Task item:
Show every line in the material below in which the string "errechnete" appears.

Records:
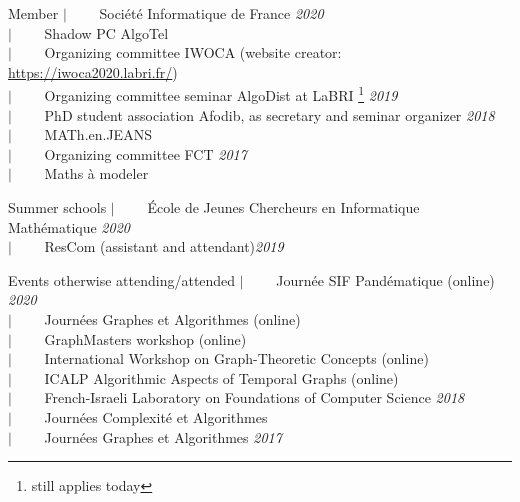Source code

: \documentclass[french]{resume} %
\begin{document}
\begin{rSection}{Member} %
$| \qquad$ Société Informatique de France \hfill {\em 2020} \\
$| \qquad$ Shadow PC AlgoTel \\
$| \qquad$ Organizing committee IWOCA (website creator: \url{https://iwoca2020.labri.fr/}) \\
$| \qquad$ Organizing committee seminar AlgoDist at LaBRI \footnote[1]{\label{foot}still applies today} \hfill {\em 2019}\\
$| \qquad$ PhD student association Afodib, as secretary and seminar organizer \hfill {\em 2018}\\
$| \qquad$ MATh.en.JEANS \\
$| \qquad$ Organizing committee FCT \hfill {\em 2017}\\
$| \qquad$ Maths à modeler
\end{rSection}

\begin{rSection}{Summer schools}
$| \qquad$ École de Jeunes Chercheurs en Informatique Mathématique \hfill {\em 2020}\\
$| \qquad$ ResCom (assistant and attendant)\hfill {\em 2019}
\end{rSection}

\begin{rSection}{Events otherwise attending/attended}
$| \qquad$ Journée SIF Pandématique (online) \hfill {\em 2020}\\
$| \qquad$ Journées Graphes et Algorithmes (online) \\
$| \qquad$ GraphMasters workshop (online) \\
$| \qquad$ International Workshop on Graph-Theoretic Concepts (online) \\
$| \qquad$ ICALP Algorithmic Aspects of Temporal Graphs (online)\\
$| \qquad$ French-Israeli Laboratory on Foundations of Computer Science \hfill {\em 2018} \\
$| \qquad$ Journées Complexité et Algorithmes \\
$| \qquad$ Journées Graphes et Algorithmes \hfill {\em 2017} 
\end{rSection}


\end{document}
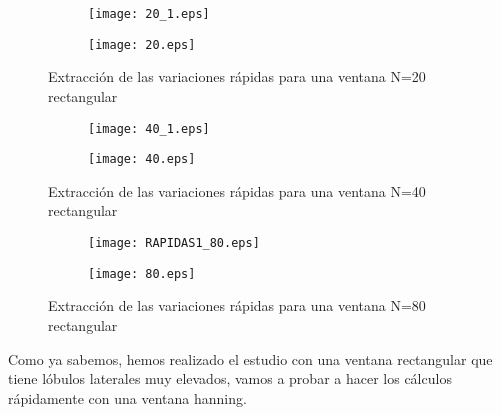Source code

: \documentclass{article}
\begin{document}
        \begin{figure}[h]
                \centering
                \begin{subfigure}
                    \centering          \texttt{[image: 20\_1.eps]}
               \end{subfigure}
               \begin{subfigure}
                    \centering          \texttt{[image: 20.eps]}
               \end{subfigure}    
               \caption{Extracción de las variaciones rápidas para una ventana N=20 rectangular}
                \label{fig:sup_rugosas}
        \end{figure}
        \begin{figure}[h]
                \centering
                \begin{subfigure}
                    \centering          \texttt{[image: 40\_1.eps]}
               \end{subfigure}
               \begin{subfigure}
                    \centering          \texttt{[image: 40.eps]}
               \end{subfigure}    
               \caption{Extracción de las variaciones rápidas para una ventana N=40 rectangular}
                \label{fig:sup_rugosas}
        \end{figure}
        \clearpage
        \begin{figure}[h]
                \centering
                \begin{subfigure}
                    \centering          \texttt{[image: RAPIDAS1\_80.eps]}
               \end{subfigure}
               \begin{subfigure}
                    \centering          \texttt{[image: 80.eps]}
               \end{subfigure}    
               \caption{Extracción de las variaciones rápidas para una ventana N=80 rectangular}
                \label{fig:sup_rugosas}
        \end{figure}

    \par Como ya sabemos, hemos realizado el estudio con una ventana rectangular que tiene lóbulos laterales muy elevados, vamos a probar a hacer los cálculos rápidamente con una ventana hanning.
    
\end{document}
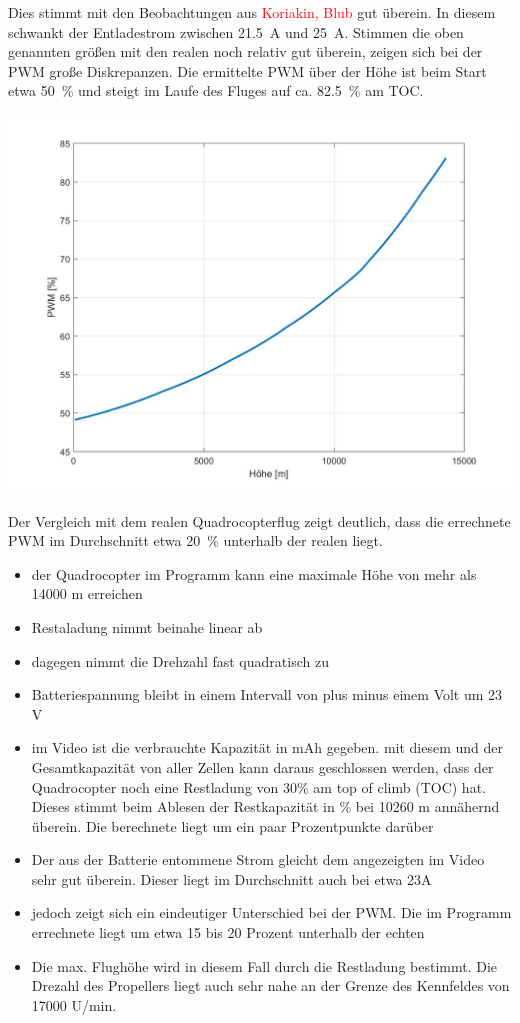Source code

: Dies stimmt mit den Beobachtungen aus \textcolor{red}{Koriakin, Blub} gut überein. In diesem schwankt der Entladestrom zwischen \SI{21,5}{A} und \SI{25}{A}.
Stimmen die oben genannten größen mit den realen noch relativ gut überein, zeigen sich bei der PWM große Diskrepanzen. Die ermittelte PWM über der Höhe ist beim Start etwa \SI{50}{\%} und steigt im Laufe des Fluges auf ca. \SI{82,5}{\%} am TOC. 
\begin{center}
	\includegraphics[scale=0.3]{Diagramme/PWM.jpg}
	\label{pic:pwm_russland}
\end{center}
Der Vergleich mit dem realen Quadrocopterflug zeigt deutlich, dass die errechnete PWM im Durchschnitt etwa \SI{20}{\%} unterhalb der realen liegt.

\begin{itemize}
	\item der Quadrocopter im Programm kann eine maximale Höhe von mehr als 14000 m erreichen
	\item Restaladung nimmt beinahe linear ab
	\item dagegen nimmt die Drehzahl fast quadratisch zu
	\item Batteriespannung bleibt in einem Intervall von  plus minus einem Volt um 23 V
	\item im Video ist die verbrauchte Kapazität in mAh gegeben. mit diesem und der Gesamtkapazität von aller Zellen kann daraus geschlossen werden, dass der Quadrocopter noch eine Restladung von 30\% am top of climb (TOC) hat. Dieses stimmt beim Ablesen der Restkapazität in \% bei 10260 m annähernd überein. Die berechnete liegt um ein paar Prozentpunkte darüber
	\item Der aus der Batterie entommene Strom gleicht dem angezeigten im Video sehr gut überein. Dieser liegt im Durchschnitt auch bei etwa 23A
	\item jedoch zeigt sich ein eindeutiger Unterschied bei der PWM. Die im Programm errechnete liegt um etwa 15 bis 20 Prozent unterhalb der echten
	\item Die max. Flughöhe wird in diesem Fall durch die Restladung bestimmt. Die Drezahl des Propellers liegt auch sehr nahe an der Grenze des Kennfeldes von 17000 U/min.
\end{itemize} 

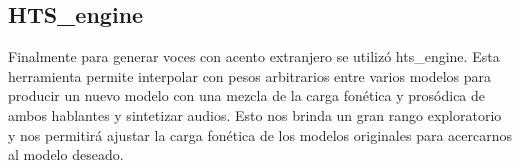 \enganchar


\subsection{HTS\_engine}

Finalmente para generar voces con acento extranjero se utilizó hts\_engine. Esta herramienta permite interpolar con pesos arbitrarios entre varios modelos para producir un nuevo modelo con una mezcla de la carga fonética y prosódica de ambos hablantes y sintetizar audios. Esto nos brinda un gran rango exploratorio y nos permitirá ajustar la carga fonética de los modelos originales para acercarnos al modelo deseado. 

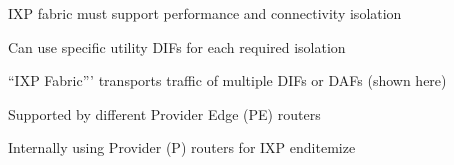     \item IXP fabric must support performance and connectivity isolation
    \item Can use specific utility DIFs for each required isolation
    \item ``IXP Fabric''' transports traffic of multiple DIFs or DAFs (shown here)
    \item Supported by different Provider Edge (PE) routers
    \item Internally using Provider (P) routers for IXP 
end{itemize}

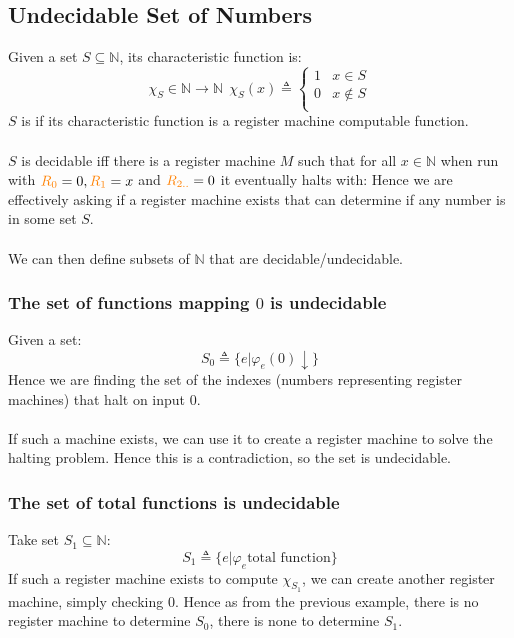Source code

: \documentclass{report}
\begin{document}
        \subsection*{Undecidable Set of Numbers}
            Given a set $S \subseteq \mathbb{N}$, its characteristic function is:
            \[\chi_S \in \mathbb{N} \to \mathbb{N} \ \ \chi_S(x) \triangleq \begin{cases}
                1 & x \in S \\
                0 & x \not\in S \\
            \end{cases}\]
            $S$ is  if its characteristic function is a register machine computable function.
            \\
            \\ $S$ is decidable iff there is a register machine $M$ such that for all $x \in \mathbb{N}$ when run with $\text{\textcolor{orange}{$R_{0}$}} = 0, \text{\textcolor{orange}{$R_{1}$}} = x$ and $\text{\textcolor{orange}{$R_{2..}$}} = 0$ it eventually halts with:
            Hence we are effectively asking if a register machine exists that can determine if any number is in some set $S$.
            \\
            \\ We can then define subsets of $\mathbb{N}$ that are decidable/undecidable.

            \subsubsection*{The set of functions mapping $0$ is undecidable}
                Given a set:
                \[S_0 \triangleq \{e | \varphi_e(0)\downarrow\}\]
                Hence we are finding the set of the indexes (numbers representing register machines) that halt on input $0$.
                \\
                \\ If such a machine exists, we can use it to create a register machine to solve the halting problem. Hence this is a contradiction, so the set is undecidable.

            \subsubsection*{The set of total functions is undecidable}
                Take set $S_1 \subseteq \mathbb{N}$:
                \[S_1 \triangleq \{e | \varphi_e\text{total function}\}\]
                If such a register machine exists to compute $\chi_{S_1}$, we can create another register machine, simply checking $0$. Hence as from the previous example, there is no register machine to determine $S_0$, there is none to determine $S_1$.
\end{document}
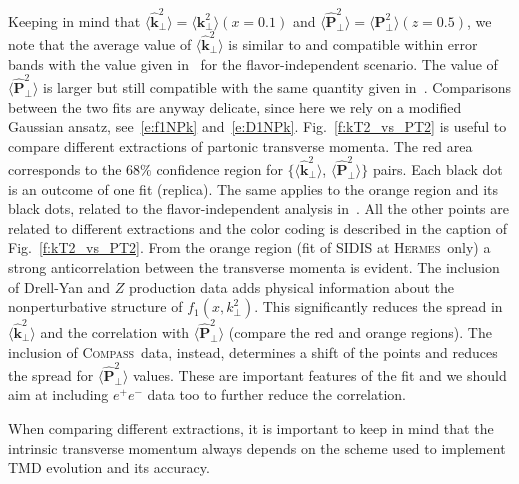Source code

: \documentclass[aps,preprintnumbers,showpacs,nofootinbib,superscriptaddress,floatfix]{revtex4}
\newcommand{\AS}[1]{{\textcolor[rgb]{1,0,1}{#1}}}
\newcommand{\hermes}{\textsc{Hermes}}
\newcommand{\compass}{\textsc{Compass}}
\newcommand{\T}{\perp}
\begin{document}
Keeping in mind that $\big \langle \hat{\bm{k}}_{\T}^2 \big \rangle = \big \langle \bm{k}_{\T}^2 \big \rangle (x=0.1)$ and  $\big \langle \hat{\bm{P}}_{\perp}^2 \big \rangle = \big \langle \bm{P}_{\perp}^2 \big \rangle (z=0.5)$, we note that the average value of $\big \langle \hat{\bm{k}}_{\T}^2 \big \rangle$ is similar to and compatible within error bands with the value given in~\cite{Signori:2013mda} for the flavor-independent scenario. The value of $\big \langle \hat{\bm{P}}_{\perp}^2 \big \rangle$ is larger but still compatible with the same quantity given in~\cite{Signori:2013mda}. Comparisons between the two fits are anyway delicate, since here we rely on a modified Gaussian ansatz, see~\eqref{e:f1NPk} and~\eqref{e:D1NPk}.
Fig.~\ref{f:kT2_vs_PT2} is useful to compare \AS{different} extractions of partonic transverse momenta. The red area corresponds to the $68\%$ confidence region for $\{ \big \langle \hat{\bm{k}}_{\T}^2 \big \rangle$, $\big \langle \hat{\bm{P}}_{\perp}^2 \big \rangle \}$ pairs. Each black dot is an outcome of one fit (replica). The same applies to the orange region and its black dots, related to the flavor-independent analysis in~\cite{Signori:2013mda}. All the other points are related to different extractions and the color coding is described in the caption of Fig.~\ref{f:kT2_vs_PT2}. 
From the orange region (fit of SIDIS at \hermes\ only) a strong anticorrelation between the transverse momenta is evident. 
The inclusion of Drell-Yan and $Z$ production data adds physical information
about the nonperturbative structure of  $f_1(x,k_\perp^2)$. This significantly
reduces the spread in $\big \langle \hat{\bm{k}}_{\T}^2 \big \rangle$ and the
correlation with $\big \langle \hat{\bm{P}}_{\perp}^2 \big \rangle$ \AS{(compare the red and orange regions)}.  
The inclusion of \compass\ data, instead, determines a shift of the points and reduces the spread for $\big \langle \hat{\bm{P}}_{\perp}^2 \big \rangle$ values. 
These are important features of the fit and we should aim at including
$e^+e^-$ data too to further reduce the correlation. 

When comparing different extractions, it is important to keep in mind that the intrinsic transverse momentum always depends on the scheme used to implement TMD evolution and its accuracy. 
\end{document}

Response for this exercise:
Der Vergleich mit dem realen Quadrocopterflug zeigt deutlich, dass die errechnete PWM im Durchschnitt etwa \SI{20}{\%} unterhalb der realen liegt.
	\item jedoch zeigt sich ein eindeutiger Unterschied bei der PWM. Die im Programm errechnete liegt um etwa 15 bis 20 Prozent unterhalb der echten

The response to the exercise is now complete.